Celebrate Great Books Week!

October 6, 2009 – 8:11 am

Great books have a powerful influence on our lives.

Check out the Great Books Week Blog Tour for readers’ stories of how books have affected their lives.

As a writer, how do you hope to impact your readers? Do you write to inform, instruct, inspire, educate, entertain, encourage, motivate, or some mixture of these reasons?

What makes a good novel?

October 1, 2009 – 10:04 pm

Just read an interesting article in The Wall Street Journal: “Good Novels Don’t Have to Be Hard.”

Lev Grossman says the key to the 21st-century novel is “the ongoing exoneration and rehabilitation of plot.” He spends a good bit of time slamming the early 20th-century Modernists for being too difficult to understand.

Does it really have to be an either/or choice between the challenging Modernist novel and the easy-to-read plot-driven novel?
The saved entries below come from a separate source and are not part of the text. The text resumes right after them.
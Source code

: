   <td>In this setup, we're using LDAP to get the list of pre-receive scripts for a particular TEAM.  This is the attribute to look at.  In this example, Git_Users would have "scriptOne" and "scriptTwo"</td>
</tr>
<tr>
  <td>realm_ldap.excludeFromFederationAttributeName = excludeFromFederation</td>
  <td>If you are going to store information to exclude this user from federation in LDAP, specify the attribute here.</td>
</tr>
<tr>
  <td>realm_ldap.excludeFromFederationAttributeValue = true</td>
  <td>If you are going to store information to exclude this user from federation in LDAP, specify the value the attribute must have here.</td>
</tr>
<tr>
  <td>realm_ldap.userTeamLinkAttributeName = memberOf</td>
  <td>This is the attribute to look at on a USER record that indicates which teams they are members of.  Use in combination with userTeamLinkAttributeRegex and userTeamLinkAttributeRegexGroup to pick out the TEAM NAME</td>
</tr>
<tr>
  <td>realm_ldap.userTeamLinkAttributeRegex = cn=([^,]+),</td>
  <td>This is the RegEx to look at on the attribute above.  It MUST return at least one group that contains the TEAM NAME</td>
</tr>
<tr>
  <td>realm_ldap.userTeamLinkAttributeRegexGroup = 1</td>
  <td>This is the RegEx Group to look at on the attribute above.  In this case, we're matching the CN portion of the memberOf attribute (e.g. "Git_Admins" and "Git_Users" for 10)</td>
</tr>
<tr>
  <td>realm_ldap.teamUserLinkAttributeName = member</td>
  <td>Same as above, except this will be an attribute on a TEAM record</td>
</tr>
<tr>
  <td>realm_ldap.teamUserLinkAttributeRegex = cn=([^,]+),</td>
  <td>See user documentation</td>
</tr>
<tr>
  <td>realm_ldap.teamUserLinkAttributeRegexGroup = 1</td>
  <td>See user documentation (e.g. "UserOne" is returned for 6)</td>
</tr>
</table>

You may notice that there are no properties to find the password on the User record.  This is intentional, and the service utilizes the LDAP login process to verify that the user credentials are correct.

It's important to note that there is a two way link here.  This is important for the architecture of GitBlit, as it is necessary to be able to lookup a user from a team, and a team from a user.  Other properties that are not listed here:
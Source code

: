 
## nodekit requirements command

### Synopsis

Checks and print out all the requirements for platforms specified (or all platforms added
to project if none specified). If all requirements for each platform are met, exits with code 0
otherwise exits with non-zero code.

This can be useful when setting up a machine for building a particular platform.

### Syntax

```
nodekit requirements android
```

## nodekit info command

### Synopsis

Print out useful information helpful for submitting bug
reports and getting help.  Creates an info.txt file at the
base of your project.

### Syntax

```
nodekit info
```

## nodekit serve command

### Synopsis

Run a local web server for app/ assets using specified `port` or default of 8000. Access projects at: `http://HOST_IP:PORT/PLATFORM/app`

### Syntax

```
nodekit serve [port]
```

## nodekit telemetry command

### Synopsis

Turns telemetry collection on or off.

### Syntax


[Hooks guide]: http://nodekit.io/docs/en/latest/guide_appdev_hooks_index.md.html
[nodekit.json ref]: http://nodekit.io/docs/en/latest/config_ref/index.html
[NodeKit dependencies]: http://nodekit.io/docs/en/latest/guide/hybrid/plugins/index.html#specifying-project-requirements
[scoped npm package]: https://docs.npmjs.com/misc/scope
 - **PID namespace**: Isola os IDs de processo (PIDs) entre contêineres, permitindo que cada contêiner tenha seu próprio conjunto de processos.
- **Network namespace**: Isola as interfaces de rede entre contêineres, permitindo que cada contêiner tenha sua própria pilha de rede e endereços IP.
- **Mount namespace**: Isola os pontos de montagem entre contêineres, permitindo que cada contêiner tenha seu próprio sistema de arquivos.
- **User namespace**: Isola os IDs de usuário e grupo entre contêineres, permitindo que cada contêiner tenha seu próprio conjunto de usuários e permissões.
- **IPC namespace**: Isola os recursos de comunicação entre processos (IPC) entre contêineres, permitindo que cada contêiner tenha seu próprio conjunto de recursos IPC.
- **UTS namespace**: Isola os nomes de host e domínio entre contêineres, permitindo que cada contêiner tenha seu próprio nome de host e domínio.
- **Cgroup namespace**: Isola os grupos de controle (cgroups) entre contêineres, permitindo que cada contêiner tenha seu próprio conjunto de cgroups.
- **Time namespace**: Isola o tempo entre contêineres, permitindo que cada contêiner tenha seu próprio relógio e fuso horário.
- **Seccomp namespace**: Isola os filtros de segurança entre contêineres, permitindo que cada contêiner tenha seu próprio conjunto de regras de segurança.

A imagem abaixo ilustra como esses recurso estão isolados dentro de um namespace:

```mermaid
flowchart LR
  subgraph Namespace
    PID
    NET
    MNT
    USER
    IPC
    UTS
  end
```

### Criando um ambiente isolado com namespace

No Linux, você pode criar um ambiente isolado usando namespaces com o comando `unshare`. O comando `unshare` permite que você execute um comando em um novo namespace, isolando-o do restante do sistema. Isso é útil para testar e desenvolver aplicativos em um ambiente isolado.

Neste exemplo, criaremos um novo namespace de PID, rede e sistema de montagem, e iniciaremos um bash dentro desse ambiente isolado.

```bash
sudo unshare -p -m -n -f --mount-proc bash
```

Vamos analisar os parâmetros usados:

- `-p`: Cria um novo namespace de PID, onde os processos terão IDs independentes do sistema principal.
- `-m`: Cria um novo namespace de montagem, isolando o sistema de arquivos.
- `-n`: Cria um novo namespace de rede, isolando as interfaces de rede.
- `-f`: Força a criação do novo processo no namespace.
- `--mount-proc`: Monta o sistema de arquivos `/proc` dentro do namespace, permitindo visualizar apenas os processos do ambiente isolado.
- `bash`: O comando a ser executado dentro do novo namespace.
I think there’s a place for both. That’s why both Faulkner and Grisham have a place on my shelves.

Take a look at the article and let me know what you think.

http://online.wsj.com/article/SB10001424052970203706604574377163804387216.html

Judging a Book by Its Cover

June 15, 2009 – 9:52 am

“Don’t judge a book by its cover.”

We hear it all the time. But the fact is that books ARE judged by their covers. A cover can make or break a book’s sales–regardless of the content. (As a content specialist, it’s hard for me to admit that . . . but it’s true.)

Check out Jacqueline Church Simonds’ autopsy of a book cover:

http://smallpressworld.com/blog/?p=166

Very informative!

Author 101 – Mark Victor Hansen

June 5, 2009 – 10:15 pm


On May 28, I attended Rick Frishman’s Author 101 University in New York. I highly encourage you to attend this fantastic event next time it rolls around. Rick is hosting 3 this year.

 

Meanwhile, I’ll post highlights from my notes to jumpstart your thinking.

 

Mark Victor Hansen, co-author of the bestselling Chicken Soup for the Soul series and host of Mega Book Marketing University, shared the following:

 

Writing helps you know you.

 

Oprah says 2 things made her successful:

1.         journaling every day

2.         reading 2 books a week

 

Being an author gives you:

1.         instant credibility (opens doors)

2.         fortune (defined any way you want)

3.         fame

 

Writing is crystallized thinking.

 

marketing x exposure (PR) = sales

 

greatest risk = greatest opportunity

 

Buckminster Fuller: real wealth = ideas x energy – RW = I x E

 

3 skills of infopreneur:

1.         find addicts / hungry fish (find an itch no one else is scratching)

2.         tap into a universal want or need

3.         create lifetime customers

 

Keys to your WOW (World of Wealth) factor:

1.         goosebumps

2.         happy tears

3.         weak in the knees

4.         change in perception

5.         instantaneous behavioral change (for nonfiction)

 

Dream team – co-author with someone who does the stuff you can’t do.

 

Have goals that thrill and scare you.

 

Set your goals as if you have unlimited time, money, and contacts.

 

My biggest takeaways:

 

“Writing is crystallized thinking.” It’s easy to think in a vague, amorphous way. Putting our thoughts into writing forces us to be clear and specific–to choose one word rather than another, to put one sentence before another. Thinking without writing and writing without thinking are both incomplete.

 

“Have goals that thrill and scare you.” Getting out of my comfort zone is one of the most important lessons I’ve learned as an entrepreneur, and I’ve worked to teach this to my four sons. I’m on the brink of some thrilling but scary major new projects, so this was a timely reminder.

 

Which of these nuggets from Mark resonates most for you?